(Task description):
Going through the data below, please show each line containing the string "working".

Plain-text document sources
╔══
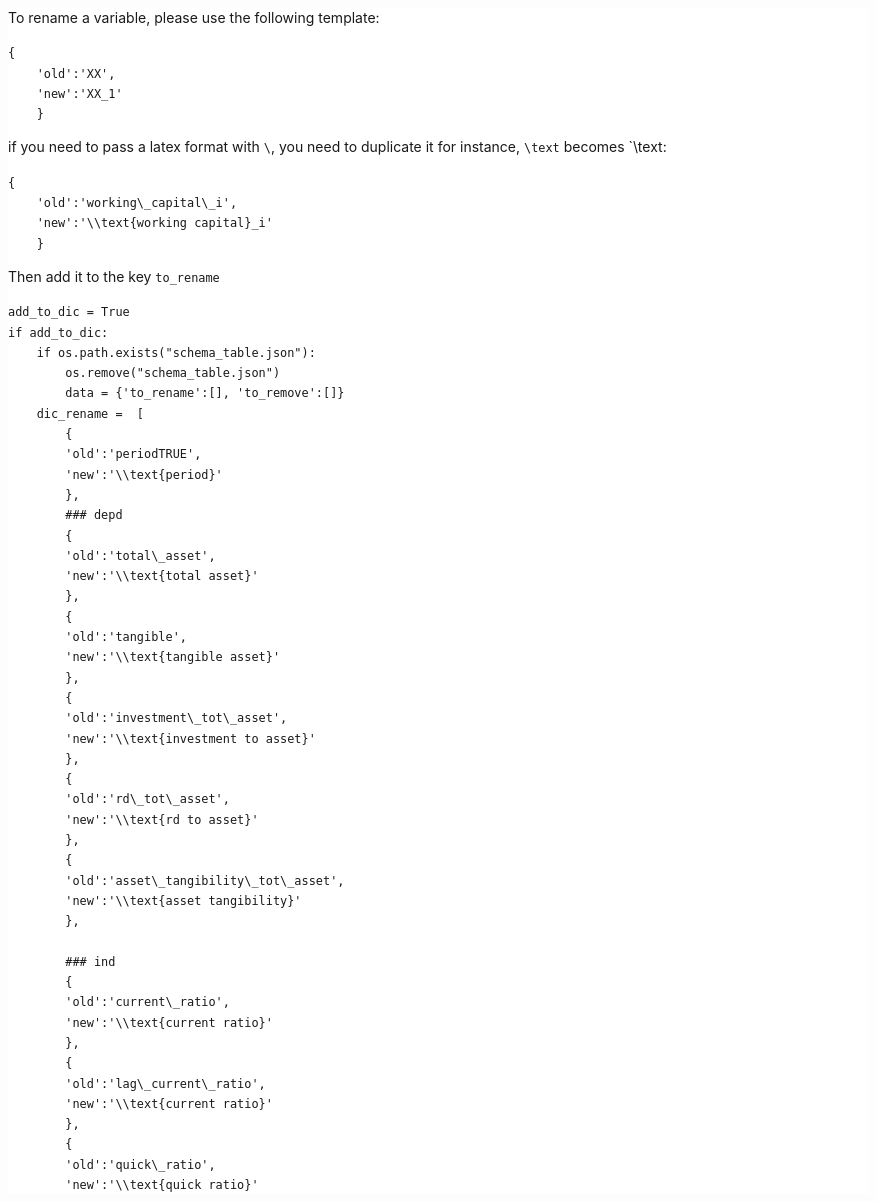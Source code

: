 To rename a variable, please use the following template:

```
{
    'old':'XX',
    'new':'XX_1'
    }
```

if you need to pass a latex format with `\`, you need to duplicate it for instance, `\text` becomes `\\text:

```
{
    'old':'working\_capital\_i',
    'new':'\\text{working capital}_i'
    }
```

Then add it to the key `to_rename`


```sos kernel="SoS" nteract={"transient": {"deleting": false}}
add_to_dic = True
if add_to_dic:
    if os.path.exists("schema_table.json"):
        os.remove("schema_table.json")
        data = {'to_rename':[], 'to_remove':[]}
    dic_rename =  [
        {
        'old':'periodTRUE',
        'new':'\\text{period}'
        },
        ### depd
        {
        'old':'total\_asset',
        'new':'\\text{total asset}'
        },
        {
        'old':'tangible',
        'new':'\\text{tangible asset}'
        },
        {
        'old':'investment\_tot\_asset',
        'new':'\\text{investment to asset}'
        },
        {
        'old':'rd\_tot\_asset',
        'new':'\\text{rd to asset}'
        },
        {
        'old':'asset\_tangibility\_tot\_asset',
        'new':'\\text{asset tangibility}'
        },
        
        ### ind
        {
        'old':'current\_ratio',
        'new':'\\text{current ratio}'
        },
        {
        'old':'lag\_current\_ratio',
        'new':'\\text{current ratio}'
        },
        {
        'old':'quick\_ratio',
        'new':'\\text{quick ratio}'
```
╚══
(Response box):
    'old':'working\_capital\_i',
    'new':'\\text{working capital}_i'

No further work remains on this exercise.